(Note: The Carlson/Fox News/Ailes dispute certainly has received plenty of attention in the media, likely in part due to the high-profile character of the participants.  The issues the dispute raises with regard to the role of arbitration, however, are not unique.  Below, Arbitrator and NAA member James M. Darby summarizes some of the arbitration-related issues which have been identified in recent news reports).

While the sexual harassment/retaliation lawsuit by former Fox News Host Gretchen Carlson against Fox News CEO Roger Ailes is grabbing national attention among the general public, those in the arbitration community are paying particular notice.  This is because a dispute has arisen as to whether Carlson’s suit against Ailes will be litigated in a public courtroom or a private arbitration conference room.  Two recent articles in the BNA Labor Report (subscription required) and The New York Times highlight some of the arbitration-related issues this litigation has generated.

As noted in these articles, Carlson, as part of her employment agreement with Fox News, agreed to arbitrate any claim “arising out of or relating to her employment.”  On July 8, 2016, Ailes’ legal team filed a Motion to Compel Arbitration in federal district court attempting to have Carlson’s suit litigated in a confidential arbitration proceeding, rather than federal court.  This Motion raises several issues concerning the enforceability of employment arbitration clauses that have yet to be uniformly or definitively resolved by the courts:

  • Is Carlson’s suit against Ailes in his individual capacity subject to the arbitration clause? Carlson’s arbitration agreement is between Carlson and Fox News. Neither Ailes nor any other Fox executive is party to the agreement.  Ailes will contend he is a party to the arbitration clause as an “agent” of the corporation.
  • Since the Agreement does not similarly bind Ailes to bring potential claims against Carlson to arbitration, does the agreement lack “mutuality”? Ailes will rely on basic contract law principles that Carlson should be bound by what she signed, even if it is arguably one-sided.

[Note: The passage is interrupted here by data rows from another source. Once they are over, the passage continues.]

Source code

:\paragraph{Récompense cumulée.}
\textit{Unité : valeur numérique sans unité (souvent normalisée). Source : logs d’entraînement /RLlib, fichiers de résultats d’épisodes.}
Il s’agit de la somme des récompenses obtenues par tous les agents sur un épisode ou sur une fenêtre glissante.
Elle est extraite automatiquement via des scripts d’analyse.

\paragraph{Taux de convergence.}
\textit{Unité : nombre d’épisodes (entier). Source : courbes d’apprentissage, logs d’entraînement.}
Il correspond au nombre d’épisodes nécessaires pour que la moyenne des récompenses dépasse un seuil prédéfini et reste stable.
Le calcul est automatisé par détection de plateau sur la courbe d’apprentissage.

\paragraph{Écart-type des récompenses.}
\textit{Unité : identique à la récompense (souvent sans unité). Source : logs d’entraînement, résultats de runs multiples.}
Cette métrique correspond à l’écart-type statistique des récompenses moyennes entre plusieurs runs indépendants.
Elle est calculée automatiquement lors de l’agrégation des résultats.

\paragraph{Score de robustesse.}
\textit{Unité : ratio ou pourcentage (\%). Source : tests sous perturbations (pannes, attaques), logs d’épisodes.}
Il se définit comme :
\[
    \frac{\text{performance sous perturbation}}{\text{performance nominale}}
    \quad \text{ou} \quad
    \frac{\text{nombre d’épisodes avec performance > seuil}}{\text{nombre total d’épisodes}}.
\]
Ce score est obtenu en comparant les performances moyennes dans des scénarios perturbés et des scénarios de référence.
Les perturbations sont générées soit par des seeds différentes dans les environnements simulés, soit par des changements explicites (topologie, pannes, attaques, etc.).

  • When Ailes was allegedly harassing Carlson, was he acting within the scope of his authority? Look for the Carlson legal team to argue that her claim alleges conduct that falls outside of Ailes’ scope of authority, opening the door for the federal court to conclude that her suit is really not “arising or relating to her employment” – therefore, not covered by the arbitration agreement.

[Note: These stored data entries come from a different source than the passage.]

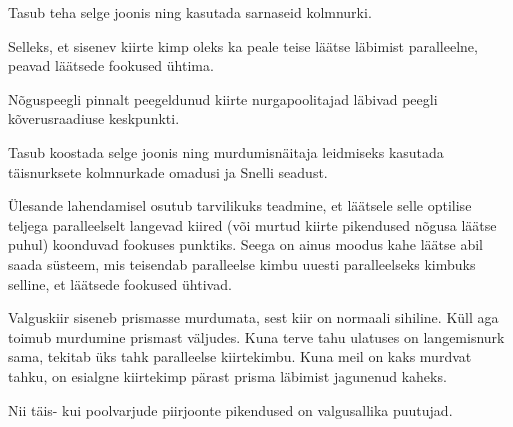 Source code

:\documentclass[10pt, twoside]{article}
\begin{document}
{
\hint
Tasub teha selge joonis ning kasutada sarnaseid kolmnurki.
\probend
\bigskip


\hint
Selleks, et sisenev kiirte kimp oleks ka peale teise läätse läbimist paralleelne, peavad läätsede fookused ühtima.
\probend
\bigskip


\hint
Nõguspeegli pinnalt peegeldunud kiirte nurgapoolitajad läbivad peegli kõverusraadiuse keskpunkti.
\probend
\bigskip


\hint
Tasub koostada selge joonis ning murdumisnäitaja leidmiseks kasutada täisnurksete kolmnurkade omadusi ja Snelli seadust.
\probend
\bigskip


\hint
Ülesande lahendamisel osutub tarvilikuks teadmine, et läätsele selle optilise teljega paralleelselt langevad kiired (või murtud kiirte pikendused nõgusa läätse puhul) koonduvad fookuses punktiks. Seega on ainus moodus kahe läätse abil saada süsteem, mis teisendab paralleelse kimbu uuesti paralleelseks kimbuks selline, et läätsede fookused ühtivad.
\probend
\bigskip


\hint
Valguskiir siseneb prismasse murdumata, sest kiir on normaali sihiline. Küll aga toimub murdumine prismast väljudes. Kuna terve tahu ulatuses on langemisnurk sama, tekitab üks tahk paralleelse kiirtekimbu. Kuna meil on kaks murdvat tahku, on esialgne kiirtekimp pärast prisma läbimist jagunenud kaheks.
\probend
\bigskip


\hint
Nii täis- kui poolvarjude piirjoonte pikendused on valgusallika puutujad.
\probend
\bigskip

}
\end{document}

  • Does this secrecy provision overly benefit the employer in such a way that renders the arbitration clause unfair and unenforceable? Carlson’s arbitration agreement contains strict confidentiality language prohibiting her from disclosing any of the allegations, evidence, or testimony.  The federal court could still uphold the arbitration agreement but strike down the secrecy provision as overly beneficial to Ailes and contrary to public anti-discrimination policy.

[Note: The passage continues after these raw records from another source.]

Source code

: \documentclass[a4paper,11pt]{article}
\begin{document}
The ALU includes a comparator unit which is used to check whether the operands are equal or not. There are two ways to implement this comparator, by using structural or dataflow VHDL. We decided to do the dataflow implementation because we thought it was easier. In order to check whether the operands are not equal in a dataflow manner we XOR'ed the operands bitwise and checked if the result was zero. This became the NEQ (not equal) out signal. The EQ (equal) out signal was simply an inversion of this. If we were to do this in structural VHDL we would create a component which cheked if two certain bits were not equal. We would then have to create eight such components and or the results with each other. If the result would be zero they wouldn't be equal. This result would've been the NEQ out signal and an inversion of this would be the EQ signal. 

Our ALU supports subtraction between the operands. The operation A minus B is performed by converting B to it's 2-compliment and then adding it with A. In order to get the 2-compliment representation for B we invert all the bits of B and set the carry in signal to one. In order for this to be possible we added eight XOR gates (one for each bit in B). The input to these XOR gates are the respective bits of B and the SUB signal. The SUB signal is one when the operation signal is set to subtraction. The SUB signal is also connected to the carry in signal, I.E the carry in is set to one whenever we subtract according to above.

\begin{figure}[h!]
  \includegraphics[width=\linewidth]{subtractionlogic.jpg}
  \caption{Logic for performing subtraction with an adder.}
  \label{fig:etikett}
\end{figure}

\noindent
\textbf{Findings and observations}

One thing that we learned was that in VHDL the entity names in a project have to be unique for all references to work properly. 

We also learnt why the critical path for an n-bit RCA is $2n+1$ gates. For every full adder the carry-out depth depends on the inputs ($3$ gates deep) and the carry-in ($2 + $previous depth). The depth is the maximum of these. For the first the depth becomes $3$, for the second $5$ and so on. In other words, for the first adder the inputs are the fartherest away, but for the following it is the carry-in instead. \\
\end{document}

  • If the case goes to arbitration, what discrimination law applies? Federal, state or local? The arbitration agreement and/or employment agreement may dictate what law the arbitrator(s) is to follow.  Carlson will contend that since the alleged harassment occurred in New York City, the local NYC Human Rights Law (which provides for uncapped punitive damages and attorney’s fees) should apply.  Ailes may argue that since he and Carlson reside in different states, the federal “diversity jurisdiction” principle applies and less generous federal (or possibly state) discrimination law should control.

 These issues addressing the enforcement of Carlson’s arbitration clause will no doubt be fine-tuned further after Carlson’s lawyers file their response to Ailes’ Motion to Compel Arbitration.